1. Privilégier la colocation avec les inconnus

Même si l'envie est très forte, il vaut mieux éviter d'habiter avec des amis proches. Rien de tel pour briser les liens qui m'unissent à ma bande de potes ! Ce n'est pas parce que ma copine Amandine m'appelle trois par jour que je pourrai réellement vivre au quotidien avec elle. Si elle est lève tôt et moi couche-tard, tout peut très vite basculer ! D'ailleurs, ce n'est pas parce qu'on a le même goût pour la saga Harry Potter qu'on réussira à s'entendre sur le choix d'un appartement. Je préfère donc partager mon espace de vie avec des inconnus ou de simples connaissances. J'aurai moins de scrupules à imposer mon point de vue et à poser, tout de suite, des limites.

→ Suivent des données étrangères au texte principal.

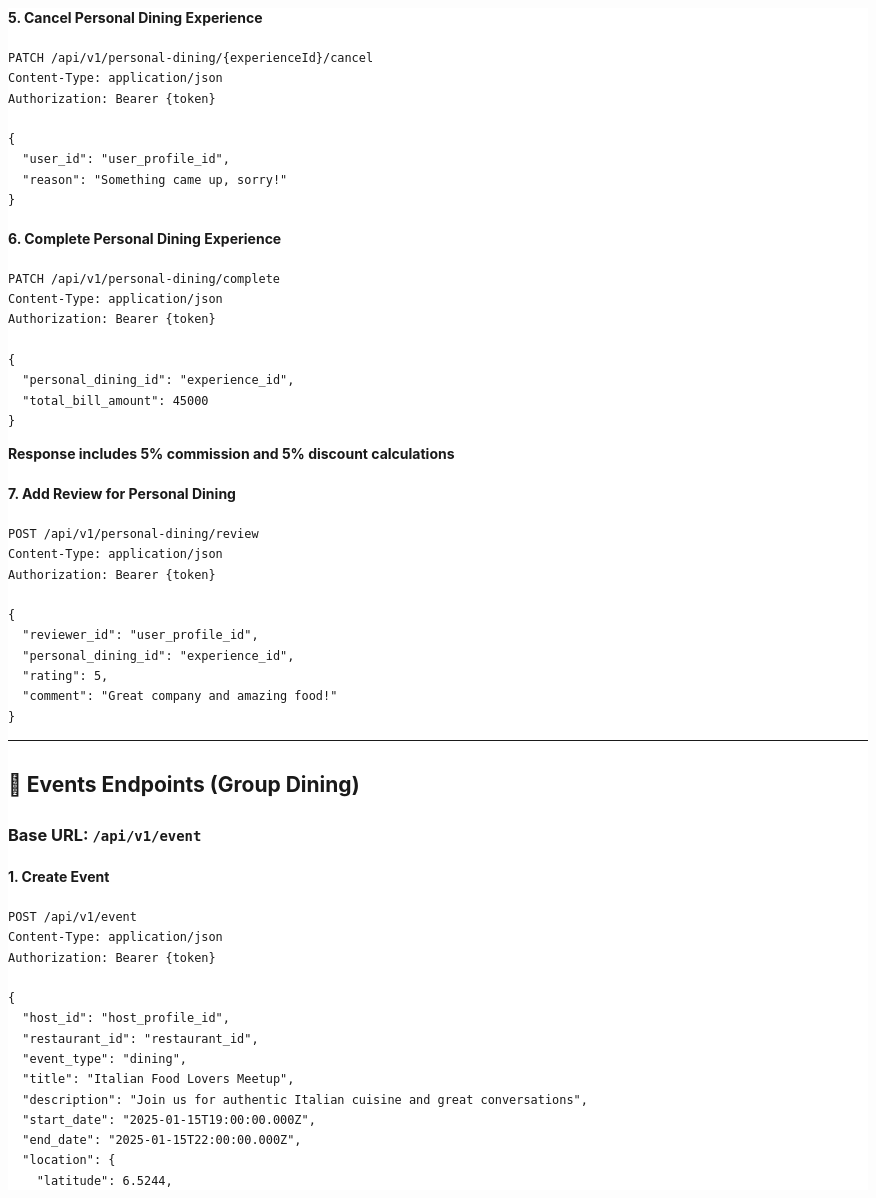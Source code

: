 #### 5. Cancel Personal Dining Experience

```http
PATCH /api/v1/personal-dining/{experienceId}/cancel
Content-Type: application/json
Authorization: Bearer {token}

{
  "user_id": "user_profile_id",
  "reason": "Something came up, sorry!"
}
```

#### 6. Complete Personal Dining Experience

```http
PATCH /api/v1/personal-dining/complete
Content-Type: application/json
Authorization: Bearer {token}

{
  "personal_dining_id": "experience_id",
  "total_bill_amount": 45000
}
```

**Response includes 5% commission and 5% discount calculations**

#### 7. Add Review for Personal Dining

```http
POST /api/v1/personal-dining/review
Content-Type: application/json
Authorization: Bearer {token}

{
  "reviewer_id": "user_profile_id",
  "personal_dining_id": "experience_id",
  "rating": 5,
  "comment": "Great company and amazing food!"
}
```

---

## 🎉 Events Endpoints (Group Dining)

### Base URL: `/api/v1/event`

#### 1. Create Event

```http
POST /api/v1/event
Content-Type: application/json
Authorization: Bearer {token}

{
  "host_id": "host_profile_id",
  "restaurant_id": "restaurant_id",
  "event_type": "dining",
  "title": "Italian Food Lovers Meetup",
  "description": "Join us for authentic Italian cuisine and great conversations",
  "start_date": "2025-01-15T19:00:00.000Z",
  "end_date": "2025-01-15T22:00:00.000Z",
  "location": {
    "latitude": 6.5244,
```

2. Chambre privée obligatoire

Je choisis un appartement avec une chambre personnelle et une pièce commune. Vivre en colocation sans espace privé est une véritable hérésie et me condamne à changer très rapidement de solution de logement. Je mise aussi tout sur une grande pièce commune, comme un salon, d'une vingtaine de mètres carrés au minimum : ainsi, je peux me retrouver chaque soir seul, ou avec mes colocataires, pour une colocation réussie.

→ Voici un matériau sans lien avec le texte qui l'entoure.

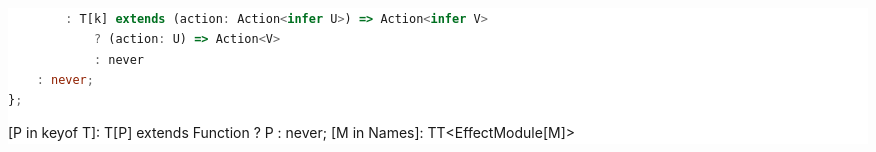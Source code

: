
 ```ts
      	: T[k] extends (action: Action<infer U>) => Action<infer V>
      		? (action: U) => Action<V>
      		: never
    : never;
};
```





  [P in keyof T]: T[P] extends Function ? P : never;
   [M in Names]: TT<EffectModule[M]>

3. Une répartition des tâches au quotidien

Pour que tout se passe au mieux, j'établis aussi rapidement des règles sur la répartition des courses et des tâches domestiques. Faire ses propres courses, étiqueter ses produits, et les consommer soi-même reste une bonne solution. Quant au ménage et à la vaisselle, le mieux est d'établir un planning des tâches par semaine.

4. Un partage harmonieux du loyer

Il est possible de diviser le loyer selon le nombre de personnes. Autre option : se mettre d'accord pour faire payer une somme, plus ou moins élevée, selon la chambre occupée si elles ont des tailles variables.

Le tout est de s'en parler au préalable, pour éviter toute tension par la suite. Des applications existent et pourront vous aider à faire ce calcul.

5. Instituer quelques règles de vie

Je fais également attention à ce que la colocation reste fermée : la petite amie de l'un ne peut pas être imposée à la colocation une semaine entière. Idem pour les amis qui débarquent à 23 heures sans prévenir.

Si je pressens que la situation peut rapidement devenir problématique, je n'hésite pas à mettre rapidement, et dans la bonne humeur, les choses au clair mes colocataires.